Poi ci racconta una serie di aneddoti off-the-record che illustrano il suo rapporto “burrascoso” con i direttori marketing. Ma la sua frustrazione è riassunta al meglio da una domanda retorica che ci aveva fatto il giorno prima: “Chi c’è per un giovane designer oggi? Chi si prenderà il rischio?”

L'Altare della Buona Fortuna, Dino Gavina; Photo by Santi Caleca
Fiutando un’apertura, ci affrettiamo a fargli domande più dirette su Sottsass, Memphis e il suo rapporto con la fotografia e il design. Lui è veloce a chiuderci. Alla gente piace storicizzare, attaccare etichette cool, ma la realtà, insiste Santi, è che tutto il fermento creativo si riduceva all’amicizia. “Eravamo solo ragazzi che si riunivano per cena a casa di questo o quello e restavano insieme fino a notte fonda,” dice. Poi, sintetizza ulteriormente l’idea: “N on epopea, ma condivisione di vita”—non una grande epopea, ma momenti di vita vissuta insieme. Quando si tratta di fotografia e design, sottolinea ripetutamente che non gli è mai importato troppo di nessuno dei due; piuttosto, il lavoro è sempre stato un mezzo per raggiungere un fine, un modo per inseguire l’esperienza. “È venuto tutto in modo piuttosto naturale; ottenevo un progetto dopo l’altro, e ogni volta me ne innamoravo di nuovo.”

SONY DSC
Per illustrare il suo punto, Santi ci mostra un numero speciale di Terrazzo, la rivista cult di architettura e design che ha ideato con Ettore Sottsass, Barbara Radice, Christoph Radl e Anna Wagner e che è uscita semestralmente dal 1988 al 1995. L’edizione, dedicata alle città, presenta due reportage fotografici paralleli che lui e Sottsass hanno intrapreso viaggiando in direzioni opposte intorno al globo nello stesso momento. Sottsass ha visitato luoghi come Brasilia e Buenos Aires, mentre Santi ha esplorato megalopoli come Il Cairo, Seoul, Tokyo e Mumbai. Le foto sono straordinarie—architettoniche, ad alto contrasto—ma ancora una volta, invece di riflettere sul suo mestiere, Santi preferisce raccontare come sia riuscito ad attraversare mezzo globo e a richiedere un visto indiano senza parlare una parola d’inglese.

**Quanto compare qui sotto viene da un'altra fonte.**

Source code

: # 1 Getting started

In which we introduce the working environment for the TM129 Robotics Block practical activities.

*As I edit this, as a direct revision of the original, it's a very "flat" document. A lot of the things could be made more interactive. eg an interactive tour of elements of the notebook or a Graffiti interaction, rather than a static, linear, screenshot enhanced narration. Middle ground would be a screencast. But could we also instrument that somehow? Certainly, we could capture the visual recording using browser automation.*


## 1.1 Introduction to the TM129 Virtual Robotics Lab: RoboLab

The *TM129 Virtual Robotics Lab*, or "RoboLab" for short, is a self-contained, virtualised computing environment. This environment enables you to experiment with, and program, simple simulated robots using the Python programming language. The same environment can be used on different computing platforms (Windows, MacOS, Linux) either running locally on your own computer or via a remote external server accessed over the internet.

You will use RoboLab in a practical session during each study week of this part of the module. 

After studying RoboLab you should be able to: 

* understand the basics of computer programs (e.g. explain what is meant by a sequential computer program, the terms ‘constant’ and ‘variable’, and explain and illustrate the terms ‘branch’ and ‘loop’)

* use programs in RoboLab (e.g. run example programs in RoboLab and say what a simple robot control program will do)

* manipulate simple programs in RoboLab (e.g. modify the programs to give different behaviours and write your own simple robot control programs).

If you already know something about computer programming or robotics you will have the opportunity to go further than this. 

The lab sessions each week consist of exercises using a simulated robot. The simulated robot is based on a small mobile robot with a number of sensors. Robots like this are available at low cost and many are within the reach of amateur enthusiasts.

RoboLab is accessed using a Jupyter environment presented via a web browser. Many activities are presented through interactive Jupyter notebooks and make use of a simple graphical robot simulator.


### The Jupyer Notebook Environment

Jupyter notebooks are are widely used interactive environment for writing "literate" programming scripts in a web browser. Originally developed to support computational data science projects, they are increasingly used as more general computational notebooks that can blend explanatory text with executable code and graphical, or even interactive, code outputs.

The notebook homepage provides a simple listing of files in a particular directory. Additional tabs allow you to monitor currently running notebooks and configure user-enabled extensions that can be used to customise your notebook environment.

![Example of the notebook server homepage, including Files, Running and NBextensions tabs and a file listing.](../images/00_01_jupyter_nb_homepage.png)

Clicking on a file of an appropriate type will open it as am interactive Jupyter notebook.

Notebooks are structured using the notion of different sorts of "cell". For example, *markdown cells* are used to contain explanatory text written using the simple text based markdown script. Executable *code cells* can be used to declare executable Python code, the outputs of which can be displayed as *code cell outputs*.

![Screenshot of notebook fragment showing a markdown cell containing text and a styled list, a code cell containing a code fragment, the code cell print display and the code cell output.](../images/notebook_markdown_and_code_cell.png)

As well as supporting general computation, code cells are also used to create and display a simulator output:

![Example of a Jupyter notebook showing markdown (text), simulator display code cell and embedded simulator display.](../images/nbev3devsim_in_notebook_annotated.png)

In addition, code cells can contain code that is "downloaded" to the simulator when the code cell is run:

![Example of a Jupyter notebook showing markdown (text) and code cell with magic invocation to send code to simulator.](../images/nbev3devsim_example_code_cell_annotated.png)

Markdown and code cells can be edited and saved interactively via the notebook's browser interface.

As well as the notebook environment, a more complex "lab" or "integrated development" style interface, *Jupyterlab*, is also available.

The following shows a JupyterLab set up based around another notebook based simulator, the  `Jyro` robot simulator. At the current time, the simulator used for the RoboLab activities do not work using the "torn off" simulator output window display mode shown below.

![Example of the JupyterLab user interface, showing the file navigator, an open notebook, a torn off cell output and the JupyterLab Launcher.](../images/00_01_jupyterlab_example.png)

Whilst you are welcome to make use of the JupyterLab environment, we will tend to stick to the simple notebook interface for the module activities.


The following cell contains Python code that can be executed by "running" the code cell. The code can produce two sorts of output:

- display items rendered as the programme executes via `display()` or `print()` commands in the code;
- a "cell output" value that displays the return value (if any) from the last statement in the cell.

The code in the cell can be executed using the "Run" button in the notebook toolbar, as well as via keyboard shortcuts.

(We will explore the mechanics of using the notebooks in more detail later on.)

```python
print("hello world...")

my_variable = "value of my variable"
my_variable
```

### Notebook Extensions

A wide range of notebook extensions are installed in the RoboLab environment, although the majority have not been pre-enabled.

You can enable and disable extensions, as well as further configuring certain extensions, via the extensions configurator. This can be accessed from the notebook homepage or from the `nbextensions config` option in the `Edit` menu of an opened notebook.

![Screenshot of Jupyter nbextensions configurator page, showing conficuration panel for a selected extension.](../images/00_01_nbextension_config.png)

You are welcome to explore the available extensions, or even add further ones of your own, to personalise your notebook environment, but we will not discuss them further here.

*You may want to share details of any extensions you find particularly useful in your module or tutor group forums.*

Il resto della giornata passa così, tra aneddoti di quando fu spedito a Hong Kong per fotografare un negozio Esprit – il marchio cult degli anni ’80 di Doug Tompkins (1943-2015), anche fondatore di North Face – e una partita a ping pong improvvisata.
Durante un altro pranzo da Nonna Maria – deve essere un habitué, a giudicare dalle battute che scambia con il proprietario e i camerieri – ci racconta il più grande rimpianto della sua vita. Durante il suo periodo a Parigi, gli fu data un’opportunità unica nella vita di incontrare Man Ray (1890-1976). “Era tutto organizzato; mi sono presentato all’appuntamento al momento concordato, ma all’ultimo mi sono tirato indietro.” Non riesce a spiegare bene il perché. Invece, si è incamminato in un vicolo e ha attaccato bottone con un altro artista. Solo più tardi avrebbe scoperto che quell’uomo dall’aspetto strano con cui aveva parlato per la maggior parte di un’ora non era altro che Brassaï (1899-1984).